Henricos raised his fist and the rest of the half-battalion marched onto the bank.

There was no sense in holding back at this point.

'Forward, in the name of the Gorgon.'

Together two hundred and fifty warriors waded into the dissipating storm.

Something repelled Henricos as he entered the shadow. It was a stiffening of the mechanisms in his bionic hand, clenching it into a fist when he desired it to be loose and ready to unsheathe his blade. He forced it open as he closed on the stricken Morlocks, unclear as to its malfunction, and halted when he saw what they were doing to one another.

One legionary had his own eviscerator lodged in his armoured chest. The teeth were red and churning. With one hand he was trying to prevent the blade from sinking deeper, but the cybernetic one was pushing it farther into him. Another lay prone and unmoving, his helmet staved in by his own power-maul. Crimson fluid was leaking from the cracks and pooled around his head. Some staggered, half-blind, or were rooted by bionic legs that would not function. Bionic hands wrapped themselves around throats of flesh and choked the life from their bearers. Grisly and terrifying, the evidence of machine-carnage was everywhere.

The virtue of the Iron Hands' creed was being turned against them.

Henricos's momentary pause was born out of self-preservation for his half of the battalion and a desire not to make a grievous situation worse, but whatever malady was afflicting the Morlocks hadn't seized the Iron Tenth yet.

'Captain!' Henricos barged into the storm with renewed vigour. Behind him, his brothers fanned out, interceding where they could, stopping the self-mutilation from escalating any further than it already had.

'I see it!' Meduson replied. 'By the Emperor's sword, I see it... Bring them down, brother. Save them from themselves if you can.'

The link went dead, the reprieve in communication only fleeting, just as Desaan blundered into Henricos's eye line.

A jagged combat blade was gripped in the captain's cybernetic hand as he wrestled with some unseen assailant that was trying to ram it into his face.

Henricos reached him as the monomolecular knife was about to pierce flesh.

His iron fingers clenched around Desaan's wrist, holding it steady.

'Hold on, brother!' he cried, trying to bring the weapon under his control. As he struggled, Henricos saw faces inside the darkness. They were swift and incorporeal, like snatches of freezing fog given spectral form. A line of bolter fire chased one but the ghost dissipated before it could connect. A mocking, howling chorus followed that set the sergeant's teeth on edge.
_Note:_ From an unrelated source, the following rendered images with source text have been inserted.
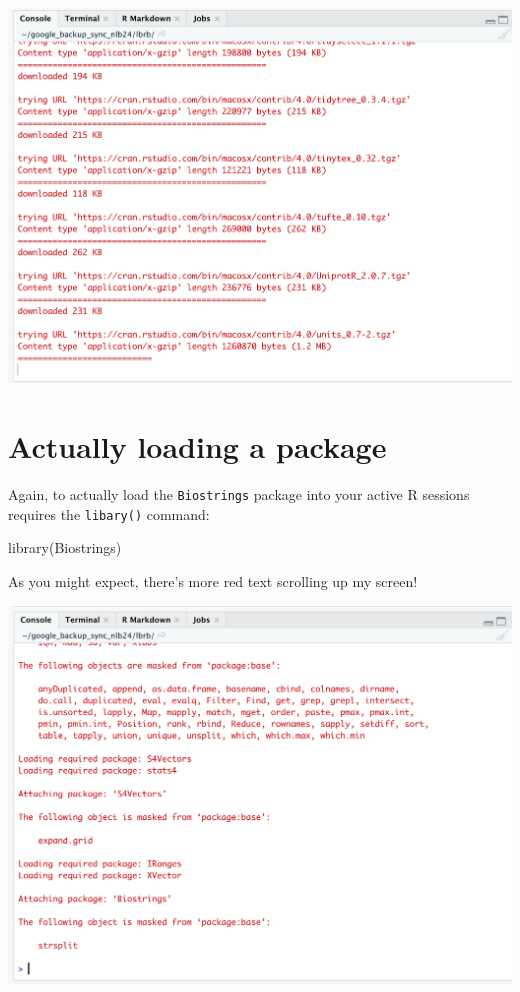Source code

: \documentclass[
]{book}
\newenvironment{Shaded}{\begin{snugshade}}{\end{snugshade}}
\newcommand{\FunctionTok}[1]{\textcolor[rgb]{0.00,0.00,0.00}{#1}}
\newcommand{\NormalTok}[1]{#1}
\begin{document}
\includegraphics[width=20.25in]{images/angry_red_text_download_biostrings}

\hypertarget{actually-loading-a-package}{%
\section{Actually loading a package}\label{actually-loading-a-package}}

Again, to actually load the \texttt{Biostrings} package into your active R sessions requires the \texttt{libary()} command:

\begin{Shaded}
\begin{Highlighting}[]
\FunctionTok{library}\NormalTok{(Biostrings)}
\end{Highlighting}
\end{Shaded}

As you might expect, there's more red text scrolling up my screen!

\includegraphics[width=20.36in]{images/angry_red_text_library_biostrings}
\end{document}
Desaan's voice was pained. 'Bion, is that you? I cannot see, brother.'

His visor was dark, like an iron blindfold wrapped around his eyes.
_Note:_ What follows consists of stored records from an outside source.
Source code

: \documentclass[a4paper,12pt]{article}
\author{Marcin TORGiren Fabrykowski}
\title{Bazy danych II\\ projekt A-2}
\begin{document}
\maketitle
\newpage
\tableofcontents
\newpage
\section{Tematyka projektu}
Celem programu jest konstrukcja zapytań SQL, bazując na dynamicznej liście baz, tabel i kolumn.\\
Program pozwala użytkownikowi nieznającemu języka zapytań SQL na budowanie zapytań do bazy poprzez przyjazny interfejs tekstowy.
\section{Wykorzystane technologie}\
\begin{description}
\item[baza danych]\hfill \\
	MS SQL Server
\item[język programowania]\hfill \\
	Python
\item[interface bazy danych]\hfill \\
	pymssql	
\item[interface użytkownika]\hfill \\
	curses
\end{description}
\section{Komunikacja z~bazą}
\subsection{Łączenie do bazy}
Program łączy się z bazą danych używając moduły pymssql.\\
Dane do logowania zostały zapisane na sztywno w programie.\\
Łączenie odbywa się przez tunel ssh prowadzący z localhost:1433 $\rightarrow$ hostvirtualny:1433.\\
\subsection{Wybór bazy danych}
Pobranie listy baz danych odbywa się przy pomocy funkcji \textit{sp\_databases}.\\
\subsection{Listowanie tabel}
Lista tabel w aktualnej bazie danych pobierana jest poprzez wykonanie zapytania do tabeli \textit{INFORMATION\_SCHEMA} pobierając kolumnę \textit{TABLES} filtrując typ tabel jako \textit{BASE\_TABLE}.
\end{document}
'Fight it, brother-captain!' Henricos urged, but Desaan's bionic strength was incredible. Even together they were losing and the blade slipped a little closer, piercing flesh.
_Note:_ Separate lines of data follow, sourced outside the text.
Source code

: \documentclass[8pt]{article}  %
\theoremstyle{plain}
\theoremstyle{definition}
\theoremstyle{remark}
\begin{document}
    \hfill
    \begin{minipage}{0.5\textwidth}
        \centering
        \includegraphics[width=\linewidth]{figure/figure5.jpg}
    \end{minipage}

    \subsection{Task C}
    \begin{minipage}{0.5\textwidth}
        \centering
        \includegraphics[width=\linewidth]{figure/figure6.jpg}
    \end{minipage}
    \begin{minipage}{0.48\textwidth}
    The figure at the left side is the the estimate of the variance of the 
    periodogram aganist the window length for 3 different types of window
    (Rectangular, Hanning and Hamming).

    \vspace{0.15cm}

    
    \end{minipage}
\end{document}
'Gutted by my own combat blade,' said Desaan with a pained grimace. 'Not as glorious as I'd hoped.'

'You're not dead yet,' promised Henricos. 'Lean back...'

Letting go of Desaan's arm, he wrenched out his Medusan steel-edge and fed power into the blade. It took several seconds longer to draw than it should have, his iron hand resisting him.

Soon it will take us too.

'What are you doing?'

'What I must.' The shriek of hewn metal eclipsed the howling as Henricos began sawing off the captain's forearm.

As well as he could, Desaan tried to stand his ground and be still.

'If you slip...' he growled, teeth clenched.